Brief. All of the lines below should be output exactly as shown.

Records to process.
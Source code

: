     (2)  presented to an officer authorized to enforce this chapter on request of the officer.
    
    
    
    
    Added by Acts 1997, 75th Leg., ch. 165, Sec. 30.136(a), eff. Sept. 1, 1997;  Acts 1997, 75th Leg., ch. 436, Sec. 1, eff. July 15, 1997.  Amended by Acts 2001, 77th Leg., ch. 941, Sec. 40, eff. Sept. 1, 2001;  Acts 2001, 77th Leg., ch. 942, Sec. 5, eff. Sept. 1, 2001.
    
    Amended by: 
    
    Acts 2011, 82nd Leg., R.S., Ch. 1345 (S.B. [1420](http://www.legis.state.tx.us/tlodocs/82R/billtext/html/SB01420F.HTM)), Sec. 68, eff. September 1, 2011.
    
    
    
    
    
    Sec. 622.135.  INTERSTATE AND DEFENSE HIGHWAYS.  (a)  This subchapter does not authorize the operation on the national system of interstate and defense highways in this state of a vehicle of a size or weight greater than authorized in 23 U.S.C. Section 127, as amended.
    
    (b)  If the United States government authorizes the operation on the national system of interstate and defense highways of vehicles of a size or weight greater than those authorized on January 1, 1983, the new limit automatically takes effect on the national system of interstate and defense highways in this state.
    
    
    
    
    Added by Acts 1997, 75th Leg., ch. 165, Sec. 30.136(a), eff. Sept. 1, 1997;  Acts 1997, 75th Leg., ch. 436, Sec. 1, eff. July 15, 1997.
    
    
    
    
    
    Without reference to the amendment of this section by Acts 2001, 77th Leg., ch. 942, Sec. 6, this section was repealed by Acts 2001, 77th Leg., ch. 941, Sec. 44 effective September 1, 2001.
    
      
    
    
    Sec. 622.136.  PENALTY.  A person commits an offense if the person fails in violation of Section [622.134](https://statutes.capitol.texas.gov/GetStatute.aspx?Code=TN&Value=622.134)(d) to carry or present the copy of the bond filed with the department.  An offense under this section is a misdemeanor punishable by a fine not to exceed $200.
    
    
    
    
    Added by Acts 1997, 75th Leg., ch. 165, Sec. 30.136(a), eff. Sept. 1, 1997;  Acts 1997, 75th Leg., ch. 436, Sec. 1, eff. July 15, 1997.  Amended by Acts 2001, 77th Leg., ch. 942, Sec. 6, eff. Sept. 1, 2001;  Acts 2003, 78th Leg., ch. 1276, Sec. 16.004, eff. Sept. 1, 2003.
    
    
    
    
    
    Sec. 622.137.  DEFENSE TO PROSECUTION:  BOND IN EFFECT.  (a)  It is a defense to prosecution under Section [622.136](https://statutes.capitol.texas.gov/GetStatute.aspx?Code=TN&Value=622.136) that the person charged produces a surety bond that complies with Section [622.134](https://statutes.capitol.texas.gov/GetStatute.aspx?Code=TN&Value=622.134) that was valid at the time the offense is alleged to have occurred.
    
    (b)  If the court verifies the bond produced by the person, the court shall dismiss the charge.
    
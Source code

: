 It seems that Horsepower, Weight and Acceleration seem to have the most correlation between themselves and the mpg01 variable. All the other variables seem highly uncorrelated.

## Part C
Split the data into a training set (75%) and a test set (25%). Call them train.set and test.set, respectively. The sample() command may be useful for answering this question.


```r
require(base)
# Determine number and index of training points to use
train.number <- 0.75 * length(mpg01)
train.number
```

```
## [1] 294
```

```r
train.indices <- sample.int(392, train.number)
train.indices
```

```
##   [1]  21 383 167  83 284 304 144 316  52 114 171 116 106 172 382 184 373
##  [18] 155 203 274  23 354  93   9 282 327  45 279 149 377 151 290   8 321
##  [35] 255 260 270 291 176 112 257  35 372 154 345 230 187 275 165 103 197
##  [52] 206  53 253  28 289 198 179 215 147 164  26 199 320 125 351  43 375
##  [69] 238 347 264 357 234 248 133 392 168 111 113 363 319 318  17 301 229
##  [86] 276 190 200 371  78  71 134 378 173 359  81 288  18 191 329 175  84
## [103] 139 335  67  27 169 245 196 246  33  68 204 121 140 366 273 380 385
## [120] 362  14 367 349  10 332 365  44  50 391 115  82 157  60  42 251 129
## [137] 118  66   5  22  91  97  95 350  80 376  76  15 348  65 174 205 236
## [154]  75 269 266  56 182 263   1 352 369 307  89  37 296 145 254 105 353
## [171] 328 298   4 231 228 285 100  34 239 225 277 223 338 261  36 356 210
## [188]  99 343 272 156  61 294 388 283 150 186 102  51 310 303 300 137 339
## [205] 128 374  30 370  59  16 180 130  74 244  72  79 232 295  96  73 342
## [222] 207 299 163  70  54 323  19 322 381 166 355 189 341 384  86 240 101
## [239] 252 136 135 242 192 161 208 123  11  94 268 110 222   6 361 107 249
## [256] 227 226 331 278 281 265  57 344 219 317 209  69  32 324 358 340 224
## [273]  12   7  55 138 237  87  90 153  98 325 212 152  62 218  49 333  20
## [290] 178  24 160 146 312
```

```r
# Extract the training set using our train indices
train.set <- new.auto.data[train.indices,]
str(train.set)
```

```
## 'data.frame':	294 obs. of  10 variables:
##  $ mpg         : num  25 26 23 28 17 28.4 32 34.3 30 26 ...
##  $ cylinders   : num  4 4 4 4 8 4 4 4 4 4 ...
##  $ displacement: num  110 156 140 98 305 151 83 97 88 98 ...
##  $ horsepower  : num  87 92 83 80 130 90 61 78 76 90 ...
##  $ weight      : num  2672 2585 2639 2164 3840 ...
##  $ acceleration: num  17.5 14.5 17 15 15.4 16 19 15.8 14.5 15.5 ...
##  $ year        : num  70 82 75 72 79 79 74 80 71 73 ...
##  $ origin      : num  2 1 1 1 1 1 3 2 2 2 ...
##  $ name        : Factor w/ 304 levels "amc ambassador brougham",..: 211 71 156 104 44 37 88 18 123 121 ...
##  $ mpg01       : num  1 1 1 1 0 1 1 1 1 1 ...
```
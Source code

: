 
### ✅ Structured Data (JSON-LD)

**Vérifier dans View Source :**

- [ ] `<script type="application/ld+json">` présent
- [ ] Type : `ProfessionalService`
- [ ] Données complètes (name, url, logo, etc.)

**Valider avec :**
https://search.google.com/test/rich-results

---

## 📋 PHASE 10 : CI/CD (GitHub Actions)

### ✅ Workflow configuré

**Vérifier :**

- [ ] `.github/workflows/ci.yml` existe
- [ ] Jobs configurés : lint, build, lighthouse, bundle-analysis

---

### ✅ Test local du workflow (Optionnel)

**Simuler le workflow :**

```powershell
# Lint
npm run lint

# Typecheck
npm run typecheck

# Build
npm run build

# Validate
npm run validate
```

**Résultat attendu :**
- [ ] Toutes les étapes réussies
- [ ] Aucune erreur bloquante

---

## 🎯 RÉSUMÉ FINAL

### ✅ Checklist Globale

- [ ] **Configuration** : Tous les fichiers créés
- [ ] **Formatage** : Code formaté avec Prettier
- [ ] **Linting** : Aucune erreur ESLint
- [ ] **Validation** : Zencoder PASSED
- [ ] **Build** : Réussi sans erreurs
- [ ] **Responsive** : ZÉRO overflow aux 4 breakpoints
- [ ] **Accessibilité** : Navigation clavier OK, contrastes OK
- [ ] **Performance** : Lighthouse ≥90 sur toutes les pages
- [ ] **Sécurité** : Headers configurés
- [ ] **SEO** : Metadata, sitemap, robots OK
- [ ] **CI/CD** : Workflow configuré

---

Answer space.
Source code

:     (2)  presented to an officer authorized to enforce this chapter on request of the officer.
    
    
    
    
    Added by Acts 1997, 75th Leg., ch. 165, Sec. 30.136(a), eff. Sept. 1, 1997;  Acts 1997, 75th Leg., ch. 436, Sec. 1, eff. July 15, 1997.  Amended by Acts 2001, 77th Leg., ch. 941, Sec. 40, eff. Sept. 1, 2001;  Acts 2001, 77th Leg., ch. 942, Sec. 5, eff. Sept. 1, 2001.
    
    Amended by: 
    
    Acts 2011, 82nd Leg., R.S., Ch. 1345 (S.B. [1420](http://www.legis.state.tx.us/tlodocs/82R/billtext/html/SB01420F.HTM)), Sec. 68, eff. September 1, 2011.
    
    
    
    
    
    Sec. 622.135.  INTERSTATE AND DEFENSE HIGHWAYS.  (a)  This subchapter does not authorize the operation on the national system of interstate and defense highways in this state of a vehicle of a size or weight greater than authorized in 23 U.S.C. Section 127, as amended.
    
    (b)  If the United States government authorizes the operation on the national system of interstate and defense highways of vehicles of a size or weight greater than those authorized on January 1, 1983, the new limit automatically takes effect on the national system of interstate and defense highways in this state.
    
    
    
    
    Added by Acts 1997, 75th Leg., ch. 165, Sec. 30.136(a), eff. Sept. 1, 1997;  Acts 1997, 75th Leg., ch. 436, Sec. 1, eff. July 15, 1997.
    
    
    
    
    
    Without reference to the amendment of this section by Acts 2001, 77th Leg., ch. 942, Sec. 6, this section was repealed by Acts 2001, 77th Leg., ch. 941, Sec. 44 effective September 1, 2001.
    
      
    
    
    Sec. 622.136.  PENALTY.  A person commits an offense if the person fails in violation of Section [622.134](https://statutes.capitol.texas.gov/GetStatute.aspx?Code=TN&Value=622.134)(d) to carry or present the copy of the bond filed with the department.  An offense under this section is a misdemeanor punishable by a fine not to exceed $200.
    
    
    
    
    Added by Acts 1997, 75th Leg., ch. 165, Sec. 30.136(a), eff. Sept. 1, 1997;  Acts 1997, 75th Leg., ch. 436, Sec. 1, eff. July 15, 1997.  Amended by Acts 2001, 77th Leg., ch. 942, Sec. 6, eff. Sept. 1, 2001;  Acts 2003, 78th Leg., ch. 1276, Sec. 16.004, eff. Sept. 1, 2003.
    
    
    
    
    
    Sec. 622.137.  DEFENSE TO PROSECUTION:  BOND IN EFFECT.  (a)  It is a defense to prosecution under Section [622.136](https://statutes.capitol.texas.gov/GetStatute.aspx?Code=TN&Value=622.136) that the person charged produces a surety bond that complies with Section [622.134](https://statutes.capitol.texas.gov/GetStatute.aspx?Code=TN&Value=622.134) that was valid at the time the offense is alleged to have occurred.
    
    (b)  If the court verifies the bond produced by the person, the court shall dismiss the charge.
    
Source code

: It seems that Horsepower, Weight and Acceleration seem to have the most correlation between themselves and the mpg01 variable. All the other variables seem highly uncorrelated.

## Part C
Split the data into a training set (75%) and a test set (25%). Call them train.set and test.set, respectively. The sample() command may be useful for answering this question.


```r
require(base)
# Determine number and index of training points to use
train.number <- 0.75 * length(mpg01)
train.number
```

```
## [1] 294
```

```r
train.indices <- sample.int(392, train.number)
train.indices
```

```
##   [1]  21 383 167  83 284 304 144 316  52 114 171 116 106 172 382 184 373
##  [18] 155 203 274  23 354  93   9 282 327  45 279 149 377 151 290   8 321
##  [35] 255 260 270 291 176 112 257  35 372 154 345 230 187 275 165 103 197
##  [52] 206  53 253  28 289 198 179 215 147 164  26 199 320 125 351  43 375
##  [69] 238 347 264 357 234 248 133 392 168 111 113 363 319 318  17 301 229
##  [86] 276 190 200 371  78  71 134 378 173 359  81 288  18 191 329 175  84
## [103] 139 335  67  27 169 245 196 246  33  68 204 121 140 366 273 380 385
## [120] 362  14 367 349  10 332 365  44  50 391 115  82 157  60  42 251 129
## [137] 118  66   5  22  91  97  95 350  80 376  76  15 348  65 174 205 236
## [154]  75 269 266  56 182 263   1 352 369 307  89  37 296 145 254 105 353
## [171] 328 298   4 231 228 285 100  34 239 225 277 223 338 261  36 356 210
## [188]  99 343 272 156  61 294 388 283 150 186 102  51 310 303 300 137 339
## [205] 128 374  30 370  59  16 180 130  74 244  72  79 232 295  96  73 342
## [222] 207 299 163  70  54 323  19 322 381 166 355 189 341 384  86 240 101
## [239] 252 136 135 242 192 161 208 123  11  94 268 110 222   6 361 107 249
## [256] 227 226 331 278 281 265  57 344 219 317 209  69  32 324 358 340 224
## [273]  12   7  55 138 237  87  90 153  98 325 212 152  62 218  49 333  20
## [290] 178  24 160 146 312
```

```r
# Extract the training set using our train indices
train.set <- new.auto.data[train.indices,]
str(train.set)
```

```
## 'data.frame':	294 obs. of  10 variables:
##  $ mpg         : num  25 26 23 28 17 28.4 32 34.3 30 26 ...
##  $ cylinders   : num  4 4 4 4 8 4 4 4 4 4 ...
##  $ displacement: num  110 156 140 98 305 151 83 97 88 98 ...
##  $ horsepower  : num  87 92 83 80 130 90 61 78 76 90 ...
##  $ weight      : num  2672 2585 2639 2164 3840 ...
##  $ acceleration: num  17.5 14.5 17 15 15.4 16 19 15.8 14.5 15.5 ...
##  $ year        : num  70 82 75 72 79 79 74 80 71 73 ...
##  $ origin      : num  2 1 1 1 1 1 3 2 2 2 ...
##  $ name        : Factor w/ 304 levels "amc ambassador brougham",..: 211 71 156 104 44 37 88 18 123 121 ...
##  $ mpg01       : num  1 1 1 1 0 1 1 1 1 1 ...
```
Source code

: 
### ✅ Structured Data (JSON-LD)

**Vérifier dans View Source :**

- [ ] `<script type="application/ld+json">` présent
- [ ] Type : `ProfessionalService`
- [ ] Données complètes (name, url, logo, etc.)

**Valider avec :**
https://search.google.com/test/rich-results

---

## 📋 PHASE 10 : CI/CD (GitHub Actions)

### ✅ Workflow configuré

**Vérifier :**

- [ ] `.github/workflows/ci.yml` existe
- [ ] Jobs configurés : lint, build, lighthouse, bundle-analysis

---

### ✅ Test local du workflow (Optionnel)

**Simuler le workflow :**

```powershell
# Lint
npm run lint

# Typecheck
npm run typecheck

# Build
npm run build

# Validate
npm run validate
```

**Résultat attendu :**
- [ ] Toutes les étapes réussies
- [ ] Aucune erreur bloquante

---

## 🎯 RÉSUMÉ FINAL

### ✅ Checklist Globale

- [ ] **Configuration** : Tous les fichiers créés
- [ ] **Formatage** : Code formaté avec Prettier
- [ ] **Linting** : Aucune erreur ESLint
- [ ] **Validation** : Zencoder PASSED
- [ ] **Build** : Réussi sans erreurs
- [ ] **Responsive** : ZÉRO overflow aux 4 breakpoints
- [ ] **Accessibilité** : Navigation clavier OK, contrastes OK
- [ ] **Performance** : Lighthouse ≥90 sur toutes les pages
- [ ] **Sécurité** : Headers configurés
- [ ] **SEO** : Metadata, sitemap, robots OK
- [ ] **CI/CD** : Workflow configuré

---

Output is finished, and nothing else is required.